## Directions for this task
From the entries below, copy each line in which the word "operatorname" occurs.

Source texts of formatted documents:
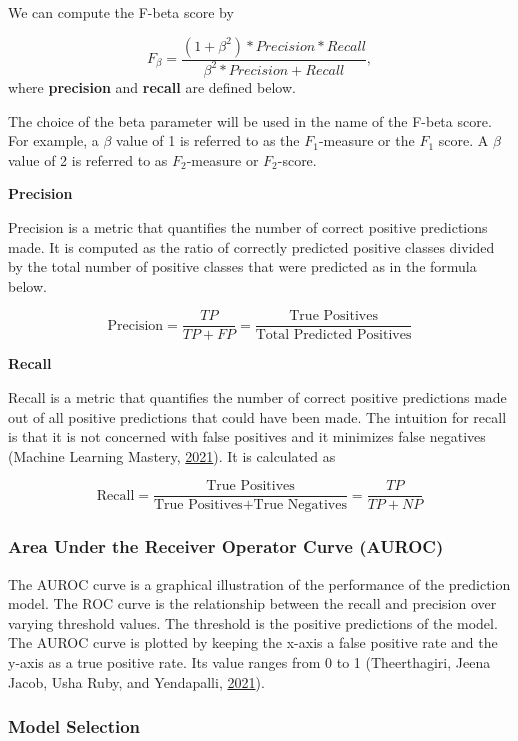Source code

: \documentclass[
  10pt,
]{article}
\begin{document}
We can compute the F-beta score by

\[
  F_\beta = \frac{(1 + \beta^2) * Precision * Recall}{\beta^2 * Precision + Recall},
\]
where \textbf{precision} and \textbf{recall} are defined below.

The choice of the beta parameter will be used in the name of the F-beta score. For example, a \(\beta\) value of 1 is referred to as the \(F_1\)-measure or the \(F_1\) score. A \(\beta\) value of 2 is referred to as \(F_2\)-measure or \(F_2\)-score.

\textbf{Precision}

Precision is a metric that quantifies the number of correct positive predictions made. It is computed as the ratio of correctly predicted positive classes divided by the total number of positive classes that were predicted as in the formula below.

\[
\text{Precision} = \frac{TP}{TP + FP} = \frac{\text{True Positives}}{\text{Total Predicted Positives}}
\]

\textbf{Recall}

Recall is a metric that quantifies the number of correct positive predictions made out of all positive predictions that could have been made. The intuition for recall is that it is not concerned with false positives and it minimizes false negatives (Machine Learning Mastery, \protect\hyperlink{ref-MLM}{2021}). It is calculated as

\[
\text{Recall} = \frac{\text{True Positives}}{\text{True Positives} + \text{True Negatives}} = \frac{TP}{TP + NP}
\]

\hypertarget{area-under-the-receiver-operator-curve-auroc}{%
\subsubsection{Area Under the Receiver Operator Curve (AUROC)}\label{area-under-the-receiver-operator-curve-auroc}}

The AUROC curve is a graphical illustration of the performance of the prediction model. The
ROC curve is the relationship between the recall and precision over varying threshold values. The threshold is the positive predictions of the model. The AUROC curve is plotted by keeping the x-axis a false positive rate and the y-axis as a true positive rate. Its value ranges from 0 to 1 (Theerthagiri, Jeena Jacob, Usha Ruby, and Yendapalli, \protect\hyperlink{ref-theerthagiri2021prediction}{2021}).

\hypertarget{model-selection}{%
\subsubsection{Model Selection}\label{model-selection}}
\end{document}
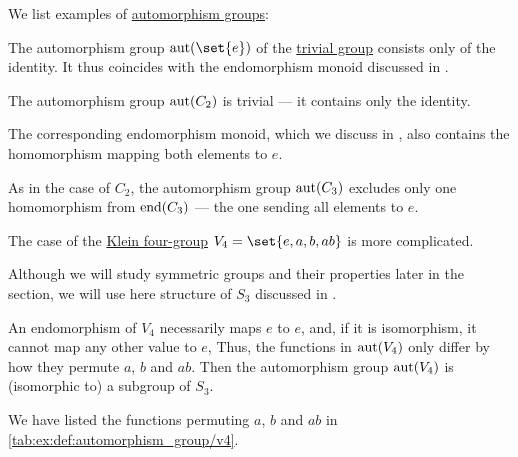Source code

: \begin{example}\label{ex:def:automorphism_group}
  We list examples of \hyperref[def:automorphism_group]{automorphism groups}:
  \begin{thmenum}
     The automorphism group \( \aut(\set{ e }) \) of the \hyperref[def:group/trivial]{trivial group} consists only of the identity. It thus coincides with the endomorphism monoid discussed in .

     The automorphism group \( \operatorname{aut}(C_2) \) is trivial --- it contains only the identity.

    The corresponding endomorphism monoid, which we discuss in , also contains the homomorphism mapping both elements to \( e \).

     As in the case of \( C_2 \), the automorphism group \( \operatorname{aut}(C_3) \) excludes only one homomorphism from \( \operatorname{end}(C_3) \) --- the one sending all elements to \( e \).

     The case of the \hyperref[def:klein_four_group]{Klein four-group} \( V_4 = \set{ e, a, b, ab } \) is more complicated.

    Although we will study symmetric groups and their properties later in the section, we will use here structure of \( S_3 \) discussed in .

    An endomorphism of \( V_4 \) necessarily maps \( e \) to \( e \), and, if it is isomorphism, it cannot map any other value to \( e \), Thus, the functions in \( \operatorname{aut}(V_4) \) only differ by how they permute \( a \), \( b \) and \( ab \). Then the automorphism group \( \operatorname{aut}(V_4) \) is (isomorphic to) a subgroup of \( S_3 \).

    We have listed the functions permuting \( a \), \( b \) and \( ab \) in \cref{tab:ex:def:automorphism_group/v4}.


\end{thmenum}
\end{example}
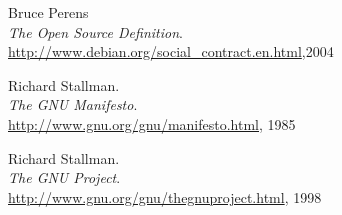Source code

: \begin{thebibliography}{}
	 Bruce Perens\\
		\emph{The Open Source Definition}.\\
		\url{http://www.debian.org/social\_contract.en.html},2004
	
	 Richard Stallman.\\
		\emph{The GNU Manifesto}.\\
		\url{http://www.gnu.org/gnu/manifesto.html}, 1985
	
	 Richard Stallman.\\
		\emph{The GNU Project}.\\
		\url{http://www.gnu.org/gnu/thegnuproject.html}, 1998
\end{thebibliography}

## Reply to the exercise
     The automorphism group \( \operatorname{aut}(C_2) \) is trivial --- it contains only the identity.
     As in the case of \( C_2 \), the automorphism group \( \operatorname{aut}(C_3) \) excludes only one homomorphism from \( \operatorname{end}(C_3) \) --- the one sending all elements to \( e \).
    An endomorphism of \( V_4 \) necessarily maps \( e \) to \( e \), and, if it is isomorphism, it cannot map any other value to \( e \), Thus, the functions in \( \operatorname{aut}(V_4) \) only differ by how they permute \( a \), \( b \) and \( ab \). Then the automorphism group \( \operatorname{aut}(V_4) \) is (isomorphic to) a subgroup of \( S_3 \).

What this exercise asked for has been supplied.